[Data]
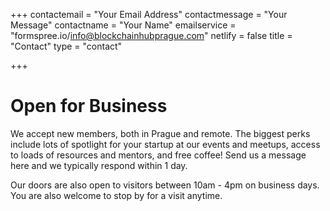 +++
contactemail = "Your Email Address"
contactmessage = "Your Message"
contactname = "Your Name"
emailservice = "formspree.io/info@blockchainhubprague.com"
netlify = false
title = "Contact"
type = "contact"

+++
# Open for Business

We accept new members, both in Prague and remote. The biggest perks include lots of spotlight for your startup at our events and meetups, access to loads of resources and mentors, and free coffee!
Send us a message here and we typically respond within 1 day.

Our doors are also open to visitors between 10am - 4pm on business days. You are also welcome to stop by for a visit anytime. 
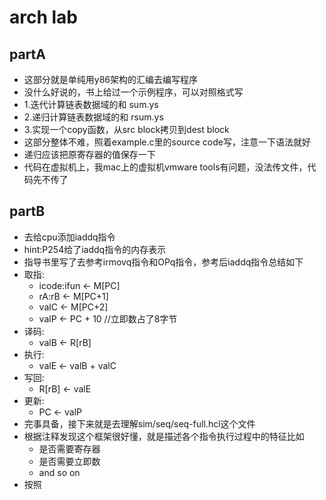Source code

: # arch lab

## partA

- 这部分就是单纯用y86架构的汇编去编写程序
- 没什么好说的，书上给过一个示例程序，可以对照格式写
- 1.迭代计算链表数据域的和 sum.ys
- 2.递归计算链表数据域的和 rsum.ys
- 3.实现一个copy函数，从src block拷贝到dest block
- 这部分整体不难，照着example.c里的source code写，注意一下语法就好
- 递归应该把原寄存器的值保存一下
- 代码在虚拟机上，我mac上的虚拟机vmware tools有问题，没法传文件，代码先不传了

## partB

- 去给cpu添加iaddq指令
- hint:P254给了iaddq指令的内存表示
- 指导书里写了去参考irmovq指令和OPq指令，参考后iaddq指令总结如下
- 取指:
  - icode:ifun <- M[PC]
  - rA:rB <- M[PC+1]
  - valC <- M[PC+2]
  - valP <- PC + 10       //立即数占了8字节
- 译码:
  - valB <- R[rB]
- 执行:
  - valE <- valB + valC
- 写回:
  - R[rB] <- valE
- 更新:
  - PC <- valP
- 完事具备，接下来就是去理解sim/seq/seq-full.hcl这个文件
- 根据注释发现这个框架很好懂，就是描述各个指令执行过程中的特征比如
  - 是否需要寄存器
  - 是否需要立即数
  - and so on
- 按照
  
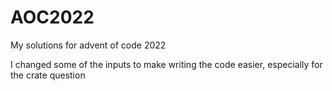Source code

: # AOC2022
My solutions for advent of code 2022

I changed some of the inputs to make writing the code easier, especially for the crate question
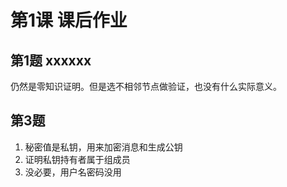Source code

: # 第1课 课后作业

## 第1题 xxxxxx

仍然是零知识证明。但是选不相邻节点做验证，也没有什么实际意义。

## 第3题
1. 秘密值是私钥，用来加密消息和生成公钥
2. 证明私钥持有者属于组成员
3. 没必要，用户名密码没用
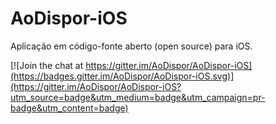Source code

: # AoDispor-iOS
Aplicação em código-fonte aberto (open source) para iOS.

[![Join the chat at https://gitter.im/AoDispor/AoDispor-iOS](https://badges.gitter.im/AoDispor/AoDispor-iOS.svg)](https://gitter.im/AoDispor/AoDispor-iOS?utm_source=badge&utm_medium=badge&utm_campaign=pr-badge&utm_content=badge)
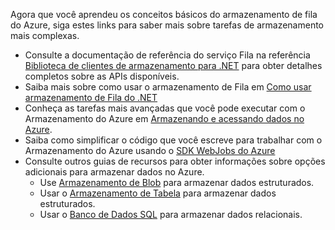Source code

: 
Agora que você aprendeu os conceitos básicos do armazenamento de fila do Azure, siga estes links para saber mais sobre tarefas de armazenamento mais complexas.

- Consulte a documentação de referência do serviço Fila na referência [Biblioteca de clientes de armazenamento para .NET](http://go.microsoft.com/fwlink/?LinkID=390731) para obter detalhes completos sobre as APIs disponíveis.
- Saiba mais sobre como usar o armazenamento de Fila em [Como usar armazenamento de Fila do .NET](storage-dotnet-how-to-use-queues.md)
- Conheça as tarefas mais avançadas que você pode executar com o Armazenamento do Azure em [Armazenando e acessando dados no Azure](https://msdn.microsoft.com/library/azure/gg433040.aspx).    
- Saiba como simplificar o código que você escreve para trabalhar com o Armazenamento do Azure usando o [SDK WebJobs do Azure](../app-service/websites-dotnet-webjobs-sdk.md)
- Consulte outros guias de recursos para obter informações sobre opções adicionais para armazenar dados no Azure.
  - Use [Armazenamento de Blob](./storage-dotnet-how-to-use-blobs.md) para armazenar dados estruturados.
  - Usar o [Armazenamento de Tabela](./storage-dotnet-how-to-use-tables.md) para armazenar dados estruturados.
  - Usar o [Banco de Dados SQL](../sql-database/sql-database-dotnet-how-to-use.md) para armazenar dados relacionais.

<!---HONumber=Oct15_HO3-->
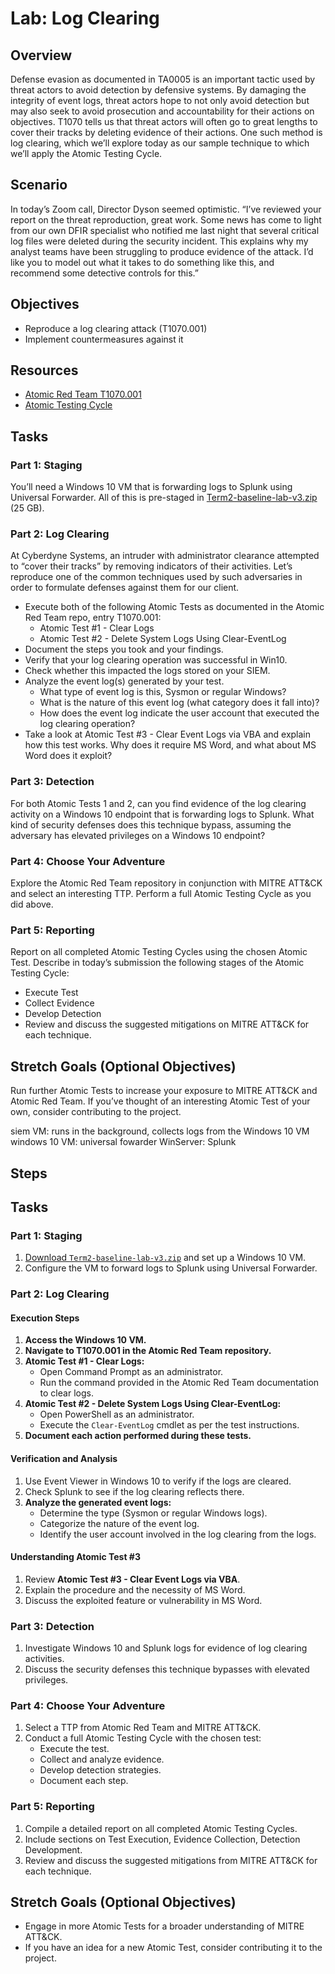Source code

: # Lab: Log Clearing

## Overview
Defense evasion as documented in TA0005 is an important tactic used by threat actors to avoid detection by defensive systems. By damaging the integrity of event logs, threat actors hope to not only avoid detection but may also seek to avoid prosecution and accountability for their actions on objectives. T1070 tells us that threat actors will often go to great lengths to cover their tracks by deleting evidence of their actions. One such method is log clearing, which we’ll explore today as our sample technique to which we’ll apply the Atomic Testing Cycle.

## Scenario
In today’s Zoom call, Director Dyson seemed optimistic. “I’ve reviewed your report on the threat reproduction, great work. Some news has come to light from our own DFIR specialist who notified me last night that several critical log files were deleted during the security incident. This explains why my analyst teams have been struggling to produce evidence of the attack. I’d like you to model out what it takes to do something like this, and recommend some detective controls for this.”

## Objectives
- Reproduce a log clearing attack (T1070.001)
- Implement countermeasures against it

## Resources
- [Atomic Red Team T1070.001](https://github.com/redcanaryco/atomic-red-team/blob/master/atomics/T1070.001/T1070.001.md)
- [Atomic Testing Cycle](https://medium.com/sseblah/how-to-use-the-atomic-red-team-tests-7519f6d9ebd4)

## Tasks

### Part 1: Staging
You’ll need a Windows 10 VM that is forwarding logs to Splunk using Universal Forwarder. All of this is pre-staged in [Term2-baseline-lab-v3.zip](https://example.com/term2-baseline-lab-v3.zip) (25 GB).

### Part 2: Log Clearing
At Cyberdyne Systems, an intruder with administrator clearance attempted to “cover their tracks” by removing indicators of their activities. Let’s reproduce one of the common techniques used by such adversaries in order to formulate defenses against them for our client.

- Execute both of the following Atomic Tests as documented in the Atomic Red Team repo, entry T1070.001:
  - Atomic Test #1 - Clear Logs
  - Atomic Test #2 - Delete System Logs Using Clear-EventLog
- Document the steps you took and your findings.
- Verify that your log clearing operation was successful in Win10.
- Check whether this impacted the logs stored on your SIEM.
- Analyze the event log(s) generated by your test.
  - What type of event log is this, Sysmon or regular Windows?
  - What is the nature of this event log (what category does it fall into)?
  - How does the event log indicate the user account that executed the log clearing operation?
- Take a look at Atomic Test #3 - Clear Event Logs via VBA and explain how this test works. Why does it require MS Word, and what about MS Word does it exploit?

### Part 3: Detection
For both Atomic Tests 1 and 2, can you find evidence of the log clearing activity on a Windows 10 endpoint that is forwarding logs to Splunk.
What kind of security defenses does this technique bypass, assuming the adversary has elevated privileges on a Windows 10 endpoint?

### Part 4: Choose Your Adventure
Explore the Atomic Red Team repository in conjunction with MITRE ATT&CK and select an interesting TTP.
Perform a full Atomic Testing Cycle as you did above.

### Part 5: Reporting
Report on all completed Atomic Testing Cycles using the chosen Atomic Test. Describe in today’s submission the following stages of the Atomic Testing Cycle:
- Execute Test
- Collect Evidence
- Develop Detection
- Review and discuss the suggested mitigations on MITRE ATT&CK for each technique.

## Stretch Goals (Optional Objectives)
Run further Atomic Tests to increase your exposure to MITRE ATT&CK and Atomic Red Team. If you’ve thought of an interesting Atomic Test of your own, consider contributing to the project.


siem VM: runs in the background, collects logs from the Windows 10 VM
windows 10 VM: universal fowarder
WinServer: Splunk



## Steps

## Tasks

### Part 1: Staging
1. [Download `Term2-baseline-lab-v3.zip`](https://example.com/term2-baseline-lab-v3.zip) and set up a Windows 10 VM.
2. Configure the VM to forward logs to Splunk using Universal Forwarder.

### Part 2: Log Clearing

#### Execution Steps
1. **Access the Windows 10 VM.**
2. **Navigate to T1070.001 in the Atomic Red Team repository.**
3. **Atomic Test #1 - Clear Logs:**
   - Open Command Prompt as an administrator.
   - Run the command provided in the Atomic Red Team documentation to clear logs.
4. **Atomic Test #2 - Delete System Logs Using Clear-EventLog:**
   - Open PowerShell as an administrator.
   - Execute the `Clear-EventLog` cmdlet as per the test instructions.
5. **Document each action performed during these tests.**

#### Verification and Analysis
1. Use Event Viewer in Windows 10 to verify if the logs are cleared.
2. Check Splunk to see if the log clearing reflects there.
3. **Analyze the generated event logs:**
   - Determine the type (Sysmon or regular Windows logs).
   - Categorize the nature of the event log.
   - Identify the user account involved in the log clearing from the logs.

#### Understanding Atomic Test #3
1. Review **Atomic Test #3 - Clear Event Logs via VBA**.
2. Explain the procedure and the necessity of MS Word.
3. Discuss the exploited feature or vulnerability in MS Word.

### Part 3: Detection
1. Investigate Windows 10 and Splunk logs for evidence of log clearing activities.
2. Discuss the security defenses this technique bypasses with elevated privileges.

### Part 4: Choose Your Adventure
1. Select a TTP from Atomic Red Team and MITRE ATT&CK.
2. Conduct a full Atomic Testing Cycle with the chosen test:
   - Execute the test.
   - Collect and analyze evidence.
   - Develop detection strategies.
   - Document each step.

### Part 5: Reporting
1. Compile a detailed report on all completed Atomic Testing Cycles.
2. Include sections on Test Execution, Evidence Collection, Detection Development.
3. Review and discuss the suggested mitigations from MITRE ATT&CK for each technique.

## Stretch Goals (Optional Objectives)
- Engage in more Atomic Tests for a broader understanding of MITRE ATT&CK.
- If you have an idea for a new Atomic Test, consider contributing it to the project.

[What you are asked to do]
With the line holding "- Run the command" as the first and the line holding "1. Investigate Windows" as the last, please transcribe exactly the lines of the material above in that range and nothing else.

[Response to the exercise]
   - Run the command provided in the Atomic Red Team documentation to clear logs.
4. **Atomic Test #2 - Delete System Logs Using Clear-EventLog:**
   - Open PowerShell as an administrator.
   - Execute the `Clear-EventLog` cmdlet as per the test instructions.
5. **Document each action performed during these tests.**

#### Verification and Analysis
1. Use Event Viewer in Windows 10 to verify if the logs are cleared.
2. Check Splunk to see if the log clearing reflects there.
3. **Analyze the generated event logs:**
   - Determine the type (Sysmon or regular Windows logs).
   - Categorize the nature of the event log.
   - Identify the user account involved in the log clearing from the logs.

#### Understanding Atomic Test #3
1. Review **Atomic Test #3 - Clear Event Logs via VBA**.
2. Explain the procedure and the necessity of MS Word.
3. Discuss the exploited feature or vulnerability in MS Word.

### Part 3: Detection
1. Investigate Windows 10 and Splunk logs for evidence of log clearing activities.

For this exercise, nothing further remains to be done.